(Data for this task)
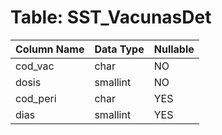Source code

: # Table: SST_VacunasDet

| Column Name | Data Type | Nullable |
|-------------|-----------|----------|
| cod_vac | char | NO |
| dosis | smallint | NO |
| cod_peri | char | YES |
| dias | smallint | YES |
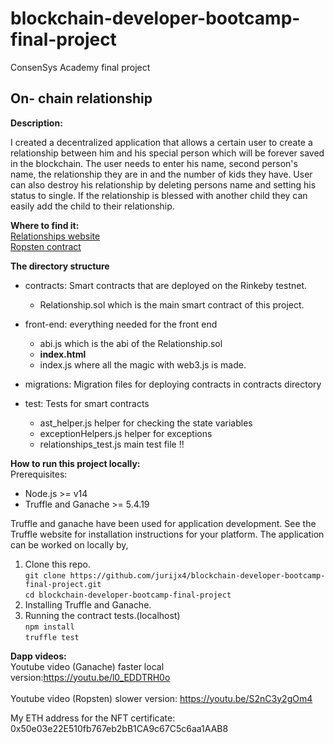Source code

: # blockchain-developer-bootcamp-final-project
ConsenSys Academy final project 

<h2>On- chain relationship </h2>
<b>Description:</b>

I created a decentralized application that allows a certain user to create a relationship between him and his special person which will be forever saved in the blockchain.
The user needs to enter his name, second person's name, the relationship they are in and the number of kids they have. 
User can also destroy his relationship by deleting persons name and setting his status to single.
 If the relationship is blessed with another child they can easily add the child to their relationship. 
 
 <b>Where to find it:</b><br>
 <a href="https://jurijx4.github.io/">Relationships website</a><br>
 <a href="https://ropsten.etherscan.io/address/0x9062b758469077CA7ff325D67867513ed37eA95F">Ropsten contract</a>

<b>The directory structure</b>

- contracts: Smart contracts that are deployed on the Rinkeby testnet.
    - Relationship.sol which is the main smart contract of this project.

- front-end: everything needed for the front end
    - abi.js which is the abi of the Relationship.sol
    - <b>index.html</b> 
    - index.js where all the magic with web3.js is made. 

- migrations: Migration files for deploying contracts in contracts directory

- test: Tests for smart contracts
    - ast_helper.js helper for checking the state variables
    - exceptionHelpers.js helper for exceptions
    - relationships_test.js main test file !!

<b>How to run this project locally:</b><br>
Prerequisites:<br>
- Node.js >= v14 <br>
- Truffle and Ganache >= 5.4.19


Truffle and ganache have been used for application development. See the Truffle website for installation instructions for your platform. The application can be worked on locally by,

1.	Clone this repo.<br>
	`git clone https://github.com/jurijx4/blockchain-developer-bootcamp-final-project.git` <br>
	`cd blockchain-developer-bootcamp-final-project`
2.	Installing Truffle and Ganache.
3.	Running the contract tests.(localhost) <br>
	`npm install` <br>
	`truffle test`

<b>Dapp videos: </b>   
Youtube video (Ganache) faster local version:https://youtu.be/l0_EDDTRH0o <br>	
Youtube video (Ropsten) slower version: https://youtu.be/S2nC3y2gOm4

My ETH address for the NFT certificate: 0x50e03e22E510fb767eb2bB1CA9c67C5c6aa1AAB8
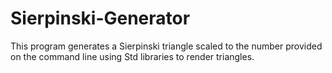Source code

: # Sierpinski-Generator
This program generates a Sierpinski triangle scaled to the number provided on the command line using Std libraries to render triangles.

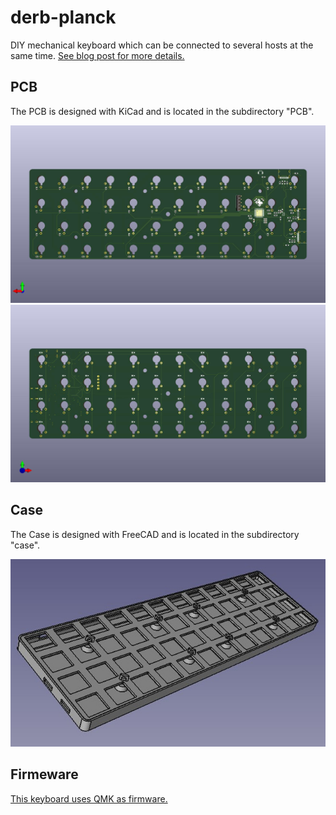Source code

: # derb-planck

DIY mechanical keyboard which can be connected to several hosts at the same time.
[See blog post for more details.](https://der-b.com/posts/2024-05-08-mechanical-keyboard-derb-planck/)

## PCB

The PCB is designed with KiCad and is located in the subdirectory "PCB".

![Back](PCB/planck_keyboard/planck_keyboard-back.jpg)
![Front](PCB/planck_keyboard/planck_keyboard-front.jpg)

## Case

The Case is designed with FreeCAD and is located in the subdirectory "case".

![Case](case/case.jpg)

## Firmeware

[This keyboard uses QMK as firmware.](https://github.com/der-b/qmk_firmware/tree/derb_planck/keyboards/handwired/derb_planck)
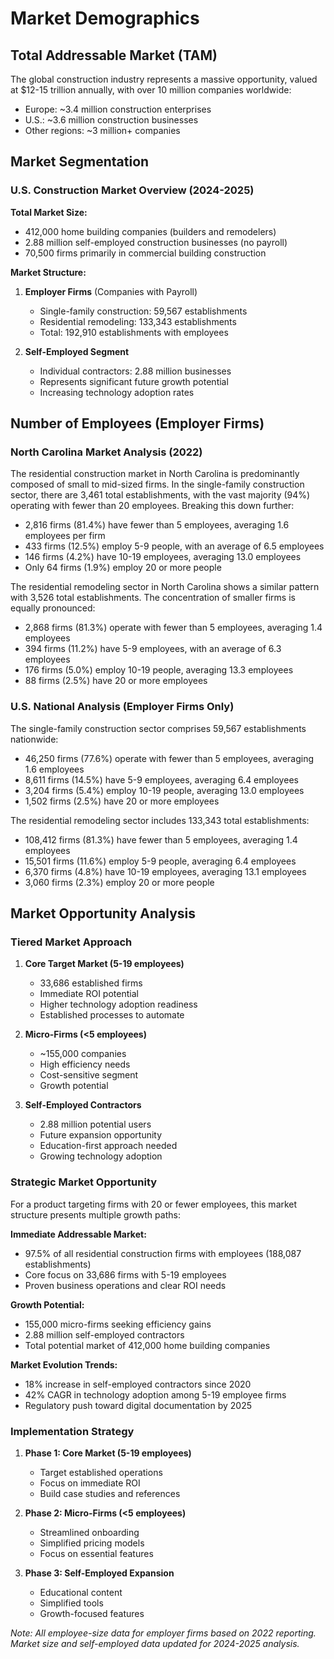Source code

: # Market Demographics

## Total Addressable Market (TAM)

The global construction industry represents a massive opportunity, valued at $12-15 trillion annually, with over 10 million companies worldwide:

- Europe: ~3.4 million construction enterprises
- U.S.: ~3.6 million construction businesses
- Other regions: ~3 million+ companies

## Market Segmentation

### U.S. Construction Market Overview (2024-2025)

**Total Market Size:**

- 412,000 home building companies (builders and remodelers)
- 2.88 million self-employed construction businesses (no payroll)
- 70,500 firms primarily in commercial building construction

**Market Structure:**

1. **Employer Firms** (Companies with Payroll)
   - Single-family construction: 59,567 establishments
   - Residential remodeling: 133,343 establishments
   - Total: 192,910 establishments with employees

2. **Self-Employed Segment**
   - Individual contractors: 2.88 million businesses
   - Represents significant future growth potential
   - Increasing technology adoption rates

## Number of Employees (Employer Firms)

### North Carolina Market Analysis (2022)

The residential construction market in North Carolina is predominantly composed of small to mid-sized firms. In the single-family construction sector, there are 3,461 total establishments, with the vast majority (94%) operating with fewer than 20 employees. Breaking this down further:

- 2,816 firms (81.4%) have fewer than 5 employees, averaging 1.6 employees per firm
- 433 firms (12.5%) employ 5-9 people, with an average of 6.5 employees
- 146 firms (4.2%) have 10-19 employees, averaging 13.0 employees
- Only 64 firms (1.9%) employ 20 or more people

The residential remodeling sector in North Carolina shows a similar pattern with 3,526 total establishments. The concentration of smaller firms is equally pronounced:

- 2,868 firms (81.3%) operate with fewer than 5 employees, averaging 1.4 employees
- 394 firms (11.2%) have 5-9 employees, with an average of 6.3 employees
- 176 firms (5.0%) employ 10-19 people, averaging 13.3 employees
- 88 firms (2.5%) have 20 or more employees

### U.S. National Analysis (Employer Firms Only)

The single-family construction sector comprises 59,567 establishments nationwide:

- 46,250 firms (77.6%) operate with fewer than 5 employees, averaging 1.6 employees
- 8,611 firms (14.5%) have 5-9 employees, averaging 6.4 employees
- 3,204 firms (5.4%) employ 10-19 people, averaging 13.0 employees
- 1,502 firms (2.5%) have 20 or more employees

The residential remodeling sector includes 133,343 total establishments:

- 108,412 firms (81.3%) have fewer than 5 employees, averaging 1.4 employees
- 15,501 firms (11.6%) employ 5-9 people, averaging 6.4 employees
- 6,370 firms (4.8%) have 10-19 employees, averaging 13.1 employees
- 3,060 firms (2.3%) employ 20 or more people

## Market Opportunity Analysis

### Tiered Market Approach

1. **Core Target Market (5-19 employees)**
   - 33,686 established firms
   - Immediate ROI potential
   - Higher technology adoption readiness
   - Established processes to automate

2. **Micro-Firms (<5 employees)**
   - ~155,000 companies
   - High efficiency needs
   - Cost-sensitive segment
   - Growth potential

3. **Self-Employed Contractors**
   - 2.88 million potential users
   - Future expansion opportunity
   - Education-first approach needed
   - Growing technology adoption

### Strategic Market Opportunity

For a product targeting firms with 20 or fewer employees, this market structure presents multiple growth paths:

**Immediate Addressable Market:**

- 97.5% of all residential construction firms with employees (188,087 establishments)
- Core focus on 33,686 firms with 5-19 employees
- Proven business operations and clear ROI needs

**Growth Potential:**

- 155,000 micro-firms seeking efficiency gains
- 2.88 million self-employed contractors
- Total potential market of 412,000 home building companies

**Market Evolution Trends:**

- 18% increase in self-employed contractors since 2020
- 42% CAGR in technology adoption among 5-19 employee firms
- Regulatory push toward digital documentation by 2025

### Implementation Strategy

1. **Phase 1: Core Market (5-19 employees)**
   - Target established operations
   - Focus on immediate ROI
   - Build case studies and references

2. **Phase 2: Micro-Firms (<5 employees)**
   - Streamlined onboarding
   - Simplified pricing models
   - Focus on essential features

3. **Phase 3: Self-Employed Expansion**
   - Educational content
   - Simplified tools
   - Growth-focused features

*Note: All employee-size data for employer firms based on 2022 reporting. Market size and self-employed data updated for 2024-2025 analysis.*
(End Data for this task)
§ What needs to be done
From the records given above, copy all lines containing "Ropsten".

§ Response to this exercise
 <a href="https://ropsten.etherscan.io/address/0x9062b758469077CA7ff325D67867513ed37eA95F">Ropsten contract</a>
Youtube video (Ropsten) slower version: https://youtu.be/S2nC3y2gOm4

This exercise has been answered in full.